→ **Exercise goal**
Would it be possible to write out each entry below exactly, without the pictures?

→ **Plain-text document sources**
#####
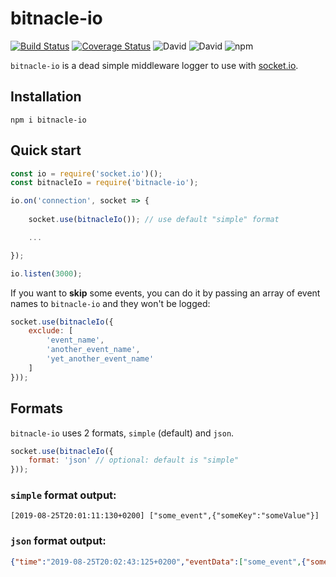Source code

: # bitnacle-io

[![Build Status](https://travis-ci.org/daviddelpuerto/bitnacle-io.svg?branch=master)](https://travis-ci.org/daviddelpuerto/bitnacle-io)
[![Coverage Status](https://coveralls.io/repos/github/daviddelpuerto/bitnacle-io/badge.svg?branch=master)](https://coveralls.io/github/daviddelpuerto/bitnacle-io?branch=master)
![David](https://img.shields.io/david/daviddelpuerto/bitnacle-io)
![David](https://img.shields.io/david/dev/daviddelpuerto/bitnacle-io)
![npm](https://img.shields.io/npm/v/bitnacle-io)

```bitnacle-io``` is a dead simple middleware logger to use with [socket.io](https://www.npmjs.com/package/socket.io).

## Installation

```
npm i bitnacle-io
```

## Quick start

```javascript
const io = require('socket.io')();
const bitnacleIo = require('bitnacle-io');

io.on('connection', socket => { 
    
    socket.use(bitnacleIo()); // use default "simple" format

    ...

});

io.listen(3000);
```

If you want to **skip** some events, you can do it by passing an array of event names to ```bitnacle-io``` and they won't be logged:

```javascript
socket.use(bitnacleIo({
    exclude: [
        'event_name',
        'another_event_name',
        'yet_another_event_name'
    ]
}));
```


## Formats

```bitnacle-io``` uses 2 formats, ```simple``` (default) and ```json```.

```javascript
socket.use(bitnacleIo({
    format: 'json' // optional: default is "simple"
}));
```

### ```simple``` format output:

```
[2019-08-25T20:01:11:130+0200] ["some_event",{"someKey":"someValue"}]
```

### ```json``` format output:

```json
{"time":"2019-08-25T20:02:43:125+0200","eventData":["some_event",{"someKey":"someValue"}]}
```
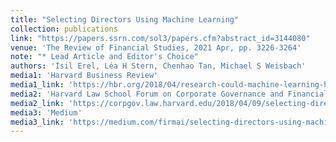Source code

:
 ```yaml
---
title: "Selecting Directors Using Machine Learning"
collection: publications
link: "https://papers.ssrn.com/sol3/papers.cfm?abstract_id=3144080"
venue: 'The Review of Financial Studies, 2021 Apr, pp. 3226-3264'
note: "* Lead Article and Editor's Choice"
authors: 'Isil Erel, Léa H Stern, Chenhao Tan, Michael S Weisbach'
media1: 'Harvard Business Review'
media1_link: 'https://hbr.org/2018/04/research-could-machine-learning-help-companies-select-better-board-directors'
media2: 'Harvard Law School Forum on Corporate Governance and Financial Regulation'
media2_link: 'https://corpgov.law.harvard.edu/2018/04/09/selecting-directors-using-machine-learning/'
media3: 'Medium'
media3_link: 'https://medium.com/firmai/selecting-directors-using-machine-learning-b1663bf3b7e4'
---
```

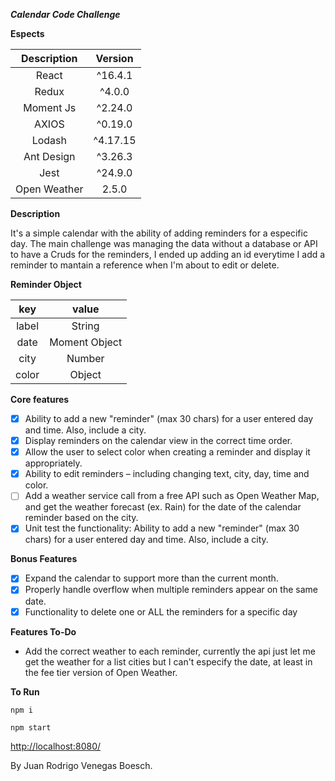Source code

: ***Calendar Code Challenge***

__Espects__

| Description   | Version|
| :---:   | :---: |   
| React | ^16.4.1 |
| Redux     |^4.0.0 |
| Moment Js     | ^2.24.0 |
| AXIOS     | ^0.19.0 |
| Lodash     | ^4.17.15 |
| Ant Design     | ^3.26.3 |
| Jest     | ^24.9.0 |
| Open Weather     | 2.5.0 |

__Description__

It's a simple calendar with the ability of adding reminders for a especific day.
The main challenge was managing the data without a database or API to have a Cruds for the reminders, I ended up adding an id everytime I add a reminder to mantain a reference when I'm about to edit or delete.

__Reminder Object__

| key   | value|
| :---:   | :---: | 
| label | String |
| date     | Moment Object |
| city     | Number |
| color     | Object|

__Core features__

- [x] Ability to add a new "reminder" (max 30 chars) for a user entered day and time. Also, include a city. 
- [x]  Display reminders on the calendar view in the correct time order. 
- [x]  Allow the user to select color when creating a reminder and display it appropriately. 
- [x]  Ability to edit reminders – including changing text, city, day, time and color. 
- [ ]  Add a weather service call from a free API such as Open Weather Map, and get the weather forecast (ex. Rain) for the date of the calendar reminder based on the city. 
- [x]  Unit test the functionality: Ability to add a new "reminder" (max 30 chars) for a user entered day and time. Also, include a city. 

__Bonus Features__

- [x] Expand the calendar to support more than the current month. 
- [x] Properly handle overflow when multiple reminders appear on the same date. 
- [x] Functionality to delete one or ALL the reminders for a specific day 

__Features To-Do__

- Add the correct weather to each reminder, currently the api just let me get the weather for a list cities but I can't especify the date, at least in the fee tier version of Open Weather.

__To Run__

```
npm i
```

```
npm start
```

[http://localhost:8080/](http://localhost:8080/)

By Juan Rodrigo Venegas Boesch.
#####
→ **Task solution**
Source code

: # bitnacle-io

[![Build Status](https://travis-ci.org/daviddelpuerto/bitnacle-io.svg?branch=master)](https://travis-ci.org/daviddelpuerto/bitnacle-io)
[![Coverage Status](https://coveralls.io/repos/github/daviddelpuerto/bitnacle-io/badge.svg?branch=master)](https://coveralls.io/github/daviddelpuerto/bitnacle-io?branch=master)
![David](https://img.shields.io/david/daviddelpuerto/bitnacle-io)
![David](https://img.shields.io/david/dev/daviddelpuerto/bitnacle-io)
![npm](https://img.shields.io/npm/v/bitnacle-io)

```bitnacle-io``` is a dead simple middleware logger to use with [socket.io](https://www.npmjs.com/package/socket.io).

## Installation

```
npm i bitnacle-io
```

## Quick start

```javascript
const io = require('socket.io')();
const bitnacleIo = require('bitnacle-io');

io.on('connection', socket => { 
    
    socket.use(bitnacleIo()); // use default "simple" format

    ...

});

io.listen(3000);
```

If you want to **skip** some events, you can do it by passing an array of event names to ```bitnacle-io``` and they won't be logged:

```javascript
socket.use(bitnacleIo({
    exclude: [
        'event_name',
        'another_event_name',
        'yet_another_event_name'
    ]
}));
```


## Formats

```bitnacle-io``` uses 2 formats, ```simple``` (default) and ```json```.

```javascript
socket.use(bitnacleIo({
    format: 'json' // optional: default is "simple"
}));
```

### ```simple``` format output:

```
[2019-08-25T20:01:11:130+0200] ["some_event",{"someKey":"someValue"}]
```

### ```json``` format output:

```json
{"time":"2019-08-25T20:02:43:125+0200","eventData":["some_event",{"someKey":"someValue"}]}
```
Source code

:
 ```yaml
---
title: "Selecting Directors Using Machine Learning"
collection: publications
link: "https://papers.ssrn.com/sol3/papers.cfm?abstract_id=3144080"
venue: 'The Review of Financial Studies, 2021 Apr, pp. 3226-3264'
note: "* Lead Article and Editor's Choice"
authors: 'Isil Erel, Léa H Stern, Chenhao Tan, Michael S Weisbach'
media1: 'Harvard Business Review'
media1_link: 'https://hbr.org/2018/04/research-could-machine-learning-help-companies-select-better-board-directors'
media2: 'Harvard Law School Forum on Corporate Governance and Financial Regulation'
media2_link: 'https://corpgov.law.harvard.edu/2018/04/09/selecting-directors-using-machine-learning/'
media3: 'Medium'
media3_link: 'https://medium.com/firmai/selecting-directors-using-machine-learning-b1663bf3b7e4'
---
```

Source code

: ***Calendar Code Challenge***

__Espects__

| Description   | Version|
| :---:   | :---: |   
| React | ^16.4.1 |
| Redux     |^4.0.0 |
| Moment Js     | ^2.24.0 |
| AXIOS     | ^0.19.0 |
| Lodash     | ^4.17.15 |
| Ant Design     | ^3.26.3 |
| Jest     | ^24.9.0 |
| Open Weather     | 2.5.0 |

__Description__

It's a simple calendar with the ability of adding reminders for a especific day.
The main challenge was managing the data without a database or API to have a Cruds for the reminders, I ended up adding an id everytime I add a reminder to mantain a reference when I'm about to edit or delete.

__Reminder Object__

| key   | value|
| :---:   | :---: | 
| label | String |
| date     | Moment Object |
| city     | Number |
| color     | Object|

__Core features__

- [x] Ability to add a new "reminder" (max 30 chars) for a user entered day and time. Also, include a city. 
- [x]  Display reminders on the calendar view in the correct time order. 
- [x]  Allow the user to select color when creating a reminder and display it appropriately. 
- [x]  Ability to edit reminders – including changing text, city, day, time and color. 
- [ ]  Add a weather service call from a free API such as Open Weather Map, and get the weather forecast (ex. Rain) for the date of the calendar reminder based on the city. 
- [x]  Unit test the functionality: Ability to add a new "reminder" (max 30 chars) for a user entered day and time. Also, include a city. 

__Bonus Features__

- [x] Expand the calendar to support more than the current month. 
- [x] Properly handle overflow when multiple reminders appear on the same date. 
- [x] Functionality to delete one or ALL the reminders for a specific day 

__Features To-Do__

- Add the correct weather to each reminder, currently the api just let me get the weather for a list cities but I can't especify the date, at least in the fee tier version of Open Weather.

__To Run__

```
npm i
```

```
npm start
```

[http://localhost:8080/](http://localhost:8080/)

By Juan Rodrigo Venegas Boesch.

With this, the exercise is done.